Figure 1.

Augmented detyrosination of α-tubulin during spontaneous fusion of primary CTBs. (A) Illustrative model depicting BeWo cell fusion. (B) Upper panel: schematic illustration of spontaneous syncytialization of human primary CTBs after isolation. Lower panel: human trophoblasts stained at 0 and 72 h of culture for E-cadherin and nuclei. Scale bar, 50 μm. (C) Results of western blotting using the indicated antibodies on primary CTBs from the indicated gestational ages and their corresponding syncytia after 72 h of incubation. GAPDH was used as a loading control (here and hereafter).
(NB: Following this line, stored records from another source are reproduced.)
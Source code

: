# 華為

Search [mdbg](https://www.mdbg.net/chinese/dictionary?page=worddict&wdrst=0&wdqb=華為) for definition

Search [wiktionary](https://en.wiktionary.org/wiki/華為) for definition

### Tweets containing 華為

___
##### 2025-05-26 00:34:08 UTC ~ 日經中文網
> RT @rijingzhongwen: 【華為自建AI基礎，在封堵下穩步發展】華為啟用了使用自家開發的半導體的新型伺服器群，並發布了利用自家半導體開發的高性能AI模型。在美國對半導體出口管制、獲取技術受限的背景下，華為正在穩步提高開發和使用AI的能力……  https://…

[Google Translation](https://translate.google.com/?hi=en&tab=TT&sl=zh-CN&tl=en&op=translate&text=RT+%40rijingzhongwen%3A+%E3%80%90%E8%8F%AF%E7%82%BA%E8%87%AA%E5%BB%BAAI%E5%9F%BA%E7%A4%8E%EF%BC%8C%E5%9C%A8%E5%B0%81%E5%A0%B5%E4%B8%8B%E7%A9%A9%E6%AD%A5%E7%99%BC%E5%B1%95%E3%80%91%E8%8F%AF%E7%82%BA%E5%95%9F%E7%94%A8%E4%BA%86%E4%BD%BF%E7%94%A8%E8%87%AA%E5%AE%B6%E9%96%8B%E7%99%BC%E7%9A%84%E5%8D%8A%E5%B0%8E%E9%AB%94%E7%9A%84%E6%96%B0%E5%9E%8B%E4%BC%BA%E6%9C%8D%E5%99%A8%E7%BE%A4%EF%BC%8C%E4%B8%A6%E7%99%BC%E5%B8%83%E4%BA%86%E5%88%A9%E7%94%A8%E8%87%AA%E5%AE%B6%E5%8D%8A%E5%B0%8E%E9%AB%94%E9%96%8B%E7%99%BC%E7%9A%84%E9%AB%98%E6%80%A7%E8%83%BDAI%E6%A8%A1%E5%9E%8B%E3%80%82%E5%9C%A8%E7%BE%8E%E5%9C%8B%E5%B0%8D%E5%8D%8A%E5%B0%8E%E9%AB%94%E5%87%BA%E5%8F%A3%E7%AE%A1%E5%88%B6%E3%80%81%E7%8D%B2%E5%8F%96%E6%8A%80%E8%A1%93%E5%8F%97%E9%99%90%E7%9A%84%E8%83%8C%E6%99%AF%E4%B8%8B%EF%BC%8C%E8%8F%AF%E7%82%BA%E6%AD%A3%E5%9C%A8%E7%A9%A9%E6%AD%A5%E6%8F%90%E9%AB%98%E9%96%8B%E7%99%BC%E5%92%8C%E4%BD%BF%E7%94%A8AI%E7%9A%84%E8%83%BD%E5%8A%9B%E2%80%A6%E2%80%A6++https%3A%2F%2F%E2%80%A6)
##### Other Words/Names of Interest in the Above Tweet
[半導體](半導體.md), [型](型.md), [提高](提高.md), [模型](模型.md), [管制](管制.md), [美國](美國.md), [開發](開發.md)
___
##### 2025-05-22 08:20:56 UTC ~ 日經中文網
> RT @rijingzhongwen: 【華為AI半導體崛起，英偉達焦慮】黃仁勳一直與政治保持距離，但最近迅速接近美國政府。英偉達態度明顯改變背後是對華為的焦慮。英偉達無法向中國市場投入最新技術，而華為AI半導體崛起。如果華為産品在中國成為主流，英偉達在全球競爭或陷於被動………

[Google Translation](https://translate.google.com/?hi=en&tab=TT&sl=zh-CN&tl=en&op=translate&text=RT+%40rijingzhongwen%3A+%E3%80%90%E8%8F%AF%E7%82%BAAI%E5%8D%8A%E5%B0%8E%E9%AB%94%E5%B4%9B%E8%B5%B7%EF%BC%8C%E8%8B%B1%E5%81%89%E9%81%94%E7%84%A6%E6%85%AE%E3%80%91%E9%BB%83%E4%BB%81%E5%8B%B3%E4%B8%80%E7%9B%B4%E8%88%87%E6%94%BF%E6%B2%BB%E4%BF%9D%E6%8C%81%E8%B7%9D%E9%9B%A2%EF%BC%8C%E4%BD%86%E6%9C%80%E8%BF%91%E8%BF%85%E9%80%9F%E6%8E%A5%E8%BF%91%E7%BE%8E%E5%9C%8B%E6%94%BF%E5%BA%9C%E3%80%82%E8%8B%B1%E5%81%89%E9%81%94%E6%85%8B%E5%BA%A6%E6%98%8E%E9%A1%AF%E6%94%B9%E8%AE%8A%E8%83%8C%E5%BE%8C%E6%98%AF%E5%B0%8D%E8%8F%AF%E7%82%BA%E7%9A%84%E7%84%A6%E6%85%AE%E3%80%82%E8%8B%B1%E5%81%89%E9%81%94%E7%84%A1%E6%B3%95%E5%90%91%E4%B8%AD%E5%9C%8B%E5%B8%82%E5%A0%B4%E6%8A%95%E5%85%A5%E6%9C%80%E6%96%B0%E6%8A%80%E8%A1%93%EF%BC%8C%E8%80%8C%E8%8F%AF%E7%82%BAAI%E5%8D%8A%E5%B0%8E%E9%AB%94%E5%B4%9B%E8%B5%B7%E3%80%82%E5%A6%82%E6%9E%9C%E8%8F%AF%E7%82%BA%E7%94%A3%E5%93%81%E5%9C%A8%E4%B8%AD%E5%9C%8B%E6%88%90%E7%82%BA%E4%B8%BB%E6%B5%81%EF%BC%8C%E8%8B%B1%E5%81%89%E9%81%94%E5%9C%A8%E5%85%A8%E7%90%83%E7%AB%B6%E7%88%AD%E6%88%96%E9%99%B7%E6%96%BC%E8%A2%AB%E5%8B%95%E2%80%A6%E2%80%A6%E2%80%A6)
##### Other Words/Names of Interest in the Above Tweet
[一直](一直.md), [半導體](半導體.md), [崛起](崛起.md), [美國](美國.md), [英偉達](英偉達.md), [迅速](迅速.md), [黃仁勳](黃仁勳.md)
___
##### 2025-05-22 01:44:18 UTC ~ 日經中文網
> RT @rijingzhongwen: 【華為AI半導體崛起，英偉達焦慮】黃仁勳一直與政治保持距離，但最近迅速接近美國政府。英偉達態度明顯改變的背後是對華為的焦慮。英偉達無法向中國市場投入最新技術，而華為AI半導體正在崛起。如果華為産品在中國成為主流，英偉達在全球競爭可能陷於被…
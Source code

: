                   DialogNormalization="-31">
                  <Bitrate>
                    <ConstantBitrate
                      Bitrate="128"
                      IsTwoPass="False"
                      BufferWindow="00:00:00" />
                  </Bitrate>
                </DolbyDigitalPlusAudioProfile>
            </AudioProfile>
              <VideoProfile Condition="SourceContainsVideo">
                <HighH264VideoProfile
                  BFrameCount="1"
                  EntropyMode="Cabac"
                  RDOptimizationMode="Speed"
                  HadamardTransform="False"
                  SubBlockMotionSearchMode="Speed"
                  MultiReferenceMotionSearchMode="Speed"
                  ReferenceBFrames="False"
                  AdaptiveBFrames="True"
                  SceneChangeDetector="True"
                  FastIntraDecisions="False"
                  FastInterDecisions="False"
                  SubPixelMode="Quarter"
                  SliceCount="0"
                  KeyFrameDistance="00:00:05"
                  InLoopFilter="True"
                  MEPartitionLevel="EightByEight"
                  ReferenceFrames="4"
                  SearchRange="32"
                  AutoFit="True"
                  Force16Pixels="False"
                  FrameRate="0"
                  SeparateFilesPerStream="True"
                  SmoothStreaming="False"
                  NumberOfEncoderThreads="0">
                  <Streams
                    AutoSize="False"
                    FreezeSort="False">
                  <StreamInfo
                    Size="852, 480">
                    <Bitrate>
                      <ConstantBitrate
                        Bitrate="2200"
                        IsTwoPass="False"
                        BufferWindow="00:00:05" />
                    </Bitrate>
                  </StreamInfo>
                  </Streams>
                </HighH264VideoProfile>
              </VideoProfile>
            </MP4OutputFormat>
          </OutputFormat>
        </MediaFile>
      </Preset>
The colored lines represent groups of corresponding gestational ages. (D) Quantification of the western blot data in C. The band intensities detected with anti-α-tubulin and anti-detyr-α-tub antibodies were normalized to that of GAPDH as a control. The dots and squares representing individual samples from patients are colored according to the matching samples at different time points. The horizontal lines represent the means. (E) For confocal microscopy, Alexa Fluor 488 (green) was used to label TTL. Alexa Fluor 555 (red) was used to label Syncytin-2, active caspase-8, or CK7. Scale bar, 10 μm. The arrows indicate a layer of mononucleated CTBs and a layer of multinucleated STB.